健ちゃんが私の麻痺した脚を持って、ゆっくり膝の曲げ伸ばしをする。
毎日繰り返されるドSな健ちゃんとのリハビリ。飴と鞭を上手に使って私をその気にさせる健ちゃん。
歩けるようになるのを私と同じくらい、ううん…それ以上に諦めないで一緒に努力してくれる健ちゃん。

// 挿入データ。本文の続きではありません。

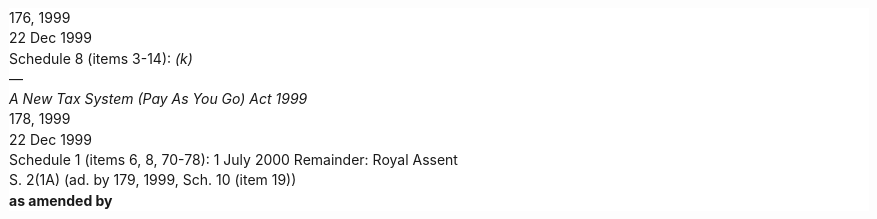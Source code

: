   </td>
  <td colspan="1" align="left">
    <div>176, 1999</div>

  </td>
  <td colspan="1" align="left">
    <div>22 Dec 1999</div>

  </td>
  <td colspan="1" align="left">
    <div>Schedule 8 (items&#160;3-14): <i>(k)</i></div>

  </td>
  <td colspan="1" align="left">
    <div>&#151;</div>

  </td>
</tr>
<tr align="left">
  <td colspan="1" align="left">
    <div><i>A New Tax System (Pay As You Go) Act 1999</i></div>

  </td>
  <td colspan="1" align="left">
    <div>178, 1999</div>

  </td>
  <td colspan="1" align="left">
    <div>22 Dec 1999</div>

  </td>
  <td colspan="1" align="left">
    <div>Schedule 1 (items&#160;6, 8, 
70-78): 1&#160;July 2000 
Remainder: Royal Assent</div>

  </td>
  <td colspan="1" align="left">
    <div>S. 2(1A) (ad. by 179, 1999, Sch.&#160;10 (item 19))</div>

  </td>
</tr>
<tr align="left">
  <td colspan="1" align="left">
    <div><b>as amended by</b></div>

  </td>
  <td colspan="1" align="left">

  </td>
  <td colspan="1" align="left">

  </td>
  <td colspan="1" align="left">

  </td>
  <td colspan="1" align="left">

リハビリを頑張ったら、今度の休みにドライブに連れてってくれるって約束してくれた。
「お前、好きだな」
俺は健のリハビリの話を聞いて呟いた。
「なにが」
条件部屋で俺たちはいつものように二人がけのソファに並んで座っていた。
「女を虐めるのが」
「虐めてねーだろっ!」
健が笑いながら俺の肩をバシッと叩いた。
「あのねぇ、ニンジンだよニンジン。ほら、馬の前にニンジンぶら下げて走らせるやつ」
机に向かっていた宝が振り向いて、
「キスがニンジンなんだ」
って笑う。
で、新城が馬?
「キスだけじゃないけど」
「やらしいっ!」
「そういう意味じゃなくてっ!…いや、それもあるけど」
「スケベなリハビリだな」
「いいんだよ。ご褒美は色々取り混ぜていかないとさ。ドライブとか美味しいご飯とか」
「「ドライブはご褒美じゃねーだろっ」」
俺と宝が同時に突っ込んだ。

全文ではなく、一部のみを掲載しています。